What is being asked -> Search the records for the string "endpoints" and return each line that has it.

━━━ Data for this exercise

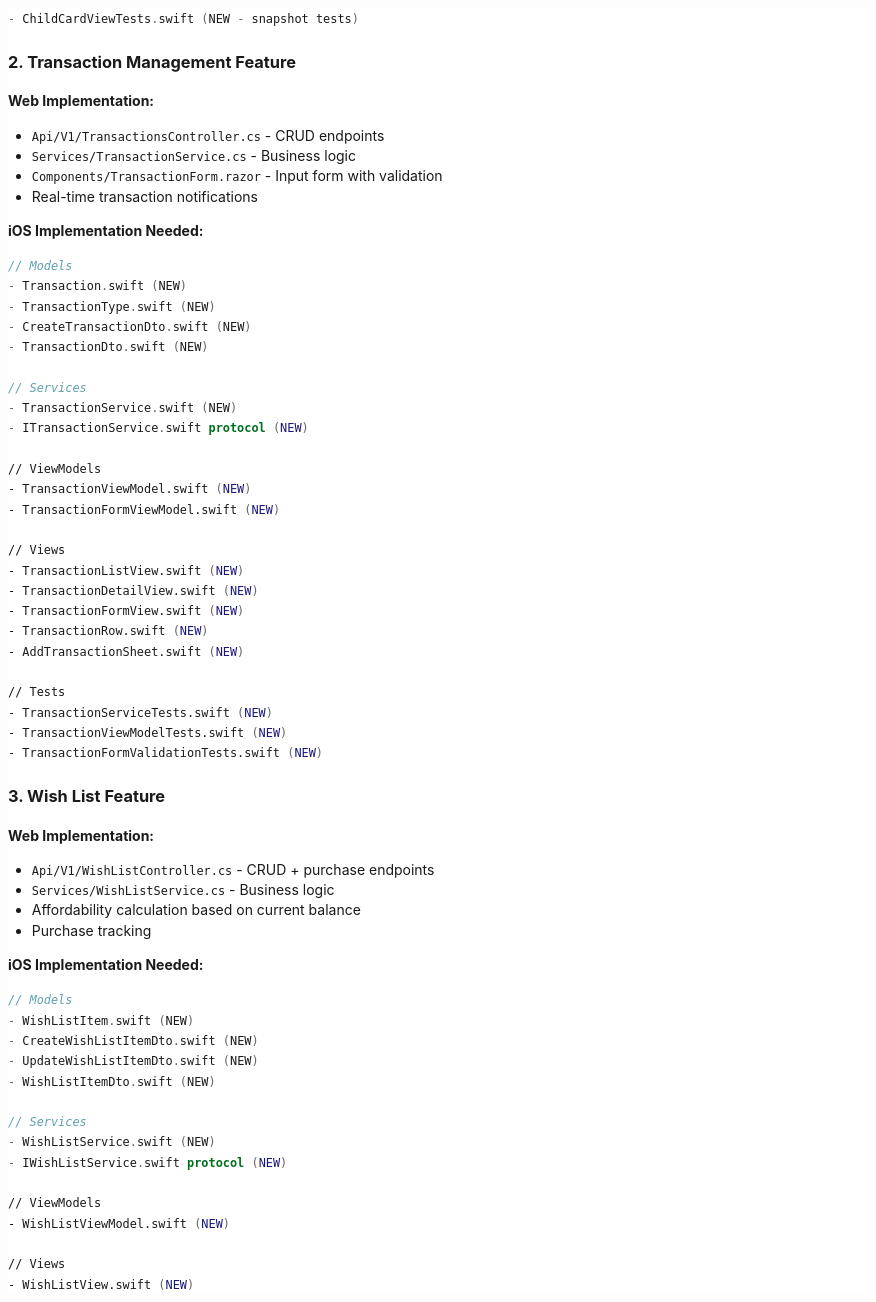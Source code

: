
 ```swift
- ChildCardViewTests.swift (NEW - snapshot tests)
```

### 2. Transaction Management Feature

**Web Implementation:**
- `Api/V1/TransactionsController.cs` - CRUD endpoints
- `Services/TransactionService.cs` - Business logic
- `Components/TransactionForm.razor` - Input form with validation
- Real-time transaction notifications

**iOS Implementation Needed:**
```swift
// Models
- Transaction.swift (NEW)
- TransactionType.swift (NEW)
- CreateTransactionDto.swift (NEW)
- TransactionDto.swift (NEW)

// Services
- TransactionService.swift (NEW)
- ITransactionService.swift protocol (NEW)

// ViewModels
- TransactionViewModel.swift (NEW)
- TransactionFormViewModel.swift (NEW)

// Views
- TransactionListView.swift (NEW)
- TransactionDetailView.swift (NEW)
- TransactionFormView.swift (NEW)
- TransactionRow.swift (NEW)
- AddTransactionSheet.swift (NEW)

// Tests
- TransactionServiceTests.swift (NEW)
- TransactionViewModelTests.swift (NEW)
- TransactionFormValidationTests.swift (NEW)
```

### 3. Wish List Feature

**Web Implementation:**
- `Api/V1/WishListController.cs` - CRUD + purchase endpoints
- `Services/WishListService.cs` - Business logic
- Affordability calculation based on current balance
- Purchase tracking

**iOS Implementation Needed:**
```swift
// Models
- WishListItem.swift (NEW)
- CreateWishListItemDto.swift (NEW)
- UpdateWishListItemDto.swift (NEW)
- WishListItemDto.swift (NEW)

// Services
- WishListService.swift (NEW)
- IWishListService.swift protocol (NEW)

// ViewModels
- WishListViewModel.swift (NEW)

// Views
- WishListView.swift (NEW)
```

━━━━━━

Response area ->
- `Api/V1/TransactionsController.cs` - CRUD endpoints
- `Api/V1/WishListController.cs` - CRUD + purchase endpoints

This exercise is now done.